I'm not sure exactly what you're saying here, but I assume you believe one or more of the following:
1: The value of a life increases as its complexity increases.
2: Life does not have value until it reaches a certain level of complexity.
3: The value of a life increases as its size increases.
4: Life does not have value until it reaches a certain level of size.
I assume by "miniature" you mean non-complex and you don't agree with both 3 & 4. I'm still not sure exactly what you mean by complexity, though. Is intelligence a prerequisite of complexity for you, or do you place a particularly high value on any non-intelligent plants that have evolved an incredible level of complexity?
If you believe #1, would you adjust your scale assuming a higher intelligence is found? You consider simple organisms to not have value, but what if we found alien life that makes humans look incredibly simple in comparison? Would humans lose their value in your eyes?
If you believe #2, what level of complexity is necessary for a life to have value?

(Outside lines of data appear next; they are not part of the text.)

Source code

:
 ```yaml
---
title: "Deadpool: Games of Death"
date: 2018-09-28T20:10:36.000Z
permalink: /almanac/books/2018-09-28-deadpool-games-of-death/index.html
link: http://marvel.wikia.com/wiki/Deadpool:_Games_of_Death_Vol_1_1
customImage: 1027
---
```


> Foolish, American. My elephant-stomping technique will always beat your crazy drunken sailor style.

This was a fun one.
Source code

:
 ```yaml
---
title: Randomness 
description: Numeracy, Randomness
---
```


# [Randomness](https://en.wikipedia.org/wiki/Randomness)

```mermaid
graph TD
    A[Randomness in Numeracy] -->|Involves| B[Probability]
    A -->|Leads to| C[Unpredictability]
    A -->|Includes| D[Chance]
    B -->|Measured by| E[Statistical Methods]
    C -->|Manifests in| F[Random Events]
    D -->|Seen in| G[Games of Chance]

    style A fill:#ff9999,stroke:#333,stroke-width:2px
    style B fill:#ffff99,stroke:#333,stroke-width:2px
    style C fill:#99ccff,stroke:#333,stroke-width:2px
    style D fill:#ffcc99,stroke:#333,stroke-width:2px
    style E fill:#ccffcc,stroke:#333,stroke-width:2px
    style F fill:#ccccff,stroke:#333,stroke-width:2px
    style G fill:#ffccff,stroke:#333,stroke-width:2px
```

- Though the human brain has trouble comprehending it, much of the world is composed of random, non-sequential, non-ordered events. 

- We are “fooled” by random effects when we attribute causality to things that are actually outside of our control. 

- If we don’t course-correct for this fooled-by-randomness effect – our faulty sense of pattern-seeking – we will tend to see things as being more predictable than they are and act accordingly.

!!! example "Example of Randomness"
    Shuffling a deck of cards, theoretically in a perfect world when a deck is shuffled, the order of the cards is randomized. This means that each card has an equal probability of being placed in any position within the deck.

Quote:It would seem to me to be inherently bad to be destroying a precious existence and, to our knowledge, the rarest thing in the universe.
I'm not sure about killing being inherently bad. That seems to be an objective view of morality. I consider morality to be a construct of the mind, which makes it subjective. I'd be interested in hearing your arguments for objective morality if I'm correct that that's your viewpoint.
Quote:Secondly, I would assume that murder is intrinsicly bad because it violates the person's right to act autonomously, thus we would be removing that entirely if we were to kill them.
Omit "intrinsically," switch "murder" with "killing" and "person" with "being," and I share a very similar view.
As for my views of morality, I consider intelligence to be what gives a being value. I don't have a sliding scale where higher intelligence gives higher value, though. It'd be nice, but that view fell apart pretty quickly when they made me stop eating creationists. Once I've determined whether a being has value (i.e. is intelligent), it's the golden rule in conjunction with its brother, "don't do to others what they don't want you to do to them." I end up having to choose the lesser of two evils quite often due to the harsh nature of reality, but I consider that a much more reasonable situation than simply shrugging my shoulders and ignoring the evils entirely.